A atualização da legislação trabalhista é outro tema que pode gerar discussões. Nas palavras do próprio presidente do tribunal, a CLT, anacrônica e inadequada para realidade, é excessivamente intervencionista. Para ele, o modelo americano permitiria menor ou “quase nenhuma intervenção estatal no âmbito legal.” Em sua opinião, a força do juiz do Trabalho é reduzida na CLT para exigir cobrança de débitos decorrentes de sentenças. 

 é repórter da revista Consultor Jurídico.

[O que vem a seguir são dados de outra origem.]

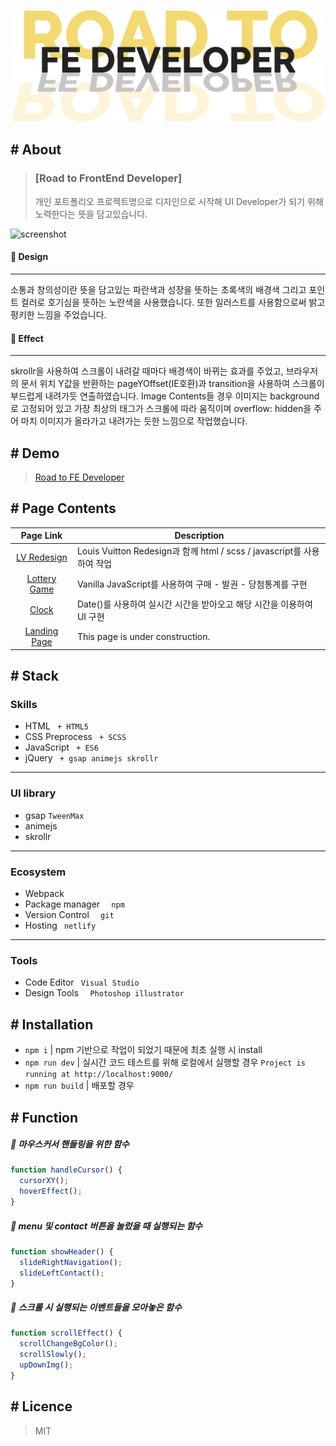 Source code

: <p align="center">
  <img src="./app/src/img/readme_title.png" alt="readme title image" />
</p>

## # About

> ### [Road to FrontEnd Developer]
>개인 포트폴리오 프로젝트명으로 디자인으로 시작해 UI Developer가 되기 위해 노력한다는 뜻을 담고있습니다. 

![screenshot](./app/src/img/title-screenshot.gif)




#### :memo: Design

---

소통과 창의성이란 뜻을 담고있는 파란색과 성장을 뜻하는 초록색의 배경색 그리고 포인트 컬러로 호기심을 뜻하는 노란색을 사용했습니다. 또한 일러스트를 사용함으로써 밝고 펑키한 느낌을 주었습니다.

#### :memo: Effect

***



skrollr을 사용하여 스크롤이 내려갈 때마다 배경색이 바뀌는 효과를 주었고, 브라우저의 문서 위치 Y값을 반환하는 pageYOffset(IE호환)과 transition을 사용하여 스크롤이 부드럽게 내려가듯 연출하였습니다. Image Contents들 경우 이미지는 background로 고정되어 있고 가장 최상의 태그가 스크롤에 따라 움직이며 overflow: hidden을 주어 마치 이미지가 올라가고 내려가는 듯한 느낌으로 작업했습니다.

## # Demo
>[Road to FE Developer](https://sjroad.netlify.app/)

## # Page Contents
|Page Link|Description|
|:-----:|------|
|[LV Redesign](https://sjroad.netlify.app/lv.html)| Louis Vuitton Redesign과 함께 html / scss / javascript를 사용하여 작업|
|[Lottery Game](https://sjroad.netlify.app/lottery.html)|Vanilla JavaScript를 사용하여 구매 - 발권 - 당첨통계를 구현|
|[Clock](https://sjroad.netlify.app/clock.html)|Date()를 사용하여 실시간 시간을 받아오고 해당 시간을 이용하여 UI 구현|
|[Landing Page](https://sjroad.netlify.app/landing.html)|This page is under construction.|

## # Stack
### Skills
- HTML ` + HTML5`
- CSS Preprocess ` + SCSS`
- JavaScript ` + ES6`
- jQuery ` + gsap animejs skrollr`
---
### UI library
- gsap `TweenMax`
- animejs
- skrollr
---
### Ecosystem
- Webpack
- Package manager `  npm`
- Version Control `  git`
- Hosting ` netlify`
---
### Tools
- Code Editor ` Visual Studio`
- Design Tools `  Photoshop illustrator`

## # Installation
- `npm i` | npm 기반으로 작업이 되었기 때문에 최초 실행 시 install
- `npm run dev` | 실시간 코드 테스트를 위해 로컬에서 실행할 경우 `Project is running at http://localhost:9000/`
- `npm run build` | 배포할 경우

## # Function
##### :memo: 마우스커서 핸들링을 위한 함수
```javascript
function handleCursor() {
  cursorXY();
  hoverEffect();
}
```
##### :memo: menu 및 contact 버튼을 눌렀을 때 실행되는 함수
```javascript
function showHeader() {
  slideRightNavigation();
  slideLeftContact();
}
```
##### :memo: 스크롤 시 실행되는 이벤트들을 모아놓은 함수
```javascript
function scrollEffect() {
  scrollChangeBgColor();
  scrollSlowly();
  upDownImg();
}
```


## # Licence
> MIT
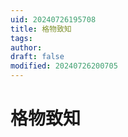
 ```yaml
---
uid: 20240726195708
title: 格物致知
tags: 
author: 
draft: false
modified: 20240726200705
---
```


# 格物致知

Revista Consultor Jurídico, 5 de janeiro de 2012, 17h03

Comentários de leitores

3 comentários

TST (parte 1)

Igor Zwicker (Serventuário)

A título de registro, foi citada a orientação jurisprudencial (OJ) do TST a respeito do tema terceirização, entretanto, quem realmente "regula" a matéria, no âmbito da Corte superior, é a Súmula nº 331. Transcrevo as duas aos diletos:

TST (parte 2)

Igor Zwicker (Serventuário)

SUM-331 CONTRATO DE PRESTAÇÃO DE SERVIÇOS. LEGALIDADE.
I - A contratação de trabalhadores por empresa interposta é ilegal, formando-se o vínculo diretamente com o tomador dos serviços, salvo no caso de trabalho temporário (Lei 6.019/74).
II - A contratação irregular de trabalhador, mediante empresa interposta, não gera vínculo de emprego com os órgãos da Administração Pública direta, indireta ou fundacional (art. 37, II, da CF).
III - Não forma vínculo de emprego com o tomador a contratação de serviços de vigilância (Lei 7.102/83) e de conservação e limpeza, bem como a de serviços especializados ligados à atividade-meio do tomador, desde que inexistente a pessoalidade e a subordinação direta.
IV - O inadimplemento das obrigações trabalhistas, por parte do empregador, implica a responsabilidade subsidiária do tomador dos serviços quanto àquelas obrigações, desde que haja participado da relação processual e conste também do título executivo judicial.
V - Os entes integrantes da Administração Pública direta e indireta respondem subsidiariamente, nas mesmas condições do item IV, caso evidenciada a sua conduta culposa no cumprimento das obrigações da Lei 8.666/93, especialmente na fiscalização do cumprimento das obrigações contratuais e legais da prestadora de serviço como empregadora. A aludida responsabilidade não decorre de mero inadimplemento das obrigações trabalhistas assumidas pela empresa regularmente contratada.
VI - A responsabilidade subsidiária do tomador de serviços abrange todas as verbas decorrentes da condenação referentes ao período da prestação laboral.

TST (parte 3)

Igor Zwicker (Serventuário)

OJ-SDI1-383 TERCEIRIZAÇÃO. EMPREGADOS DA EMPRESA PRESTADORA DE SERVIÇOS E DA TOMADORA. ISONOMIA. ART. 12, “A”, DA LEI 6.019/74. A contratação irregular de trabalhador, mediante empresa interposta, não gera vínculo de emprego com ente da Administração Pública, não afastando, contudo, pelo princípio da isonomia, o direito dos empregados terceirizados às mesmas verbas trabalhistas legais e normativas asseguradas àqueles contratados pelo tomador dos serviços, desde que presente a igualdade de funções. Aplicação analógica do art. 12, “a”, da Lei 6.019/74.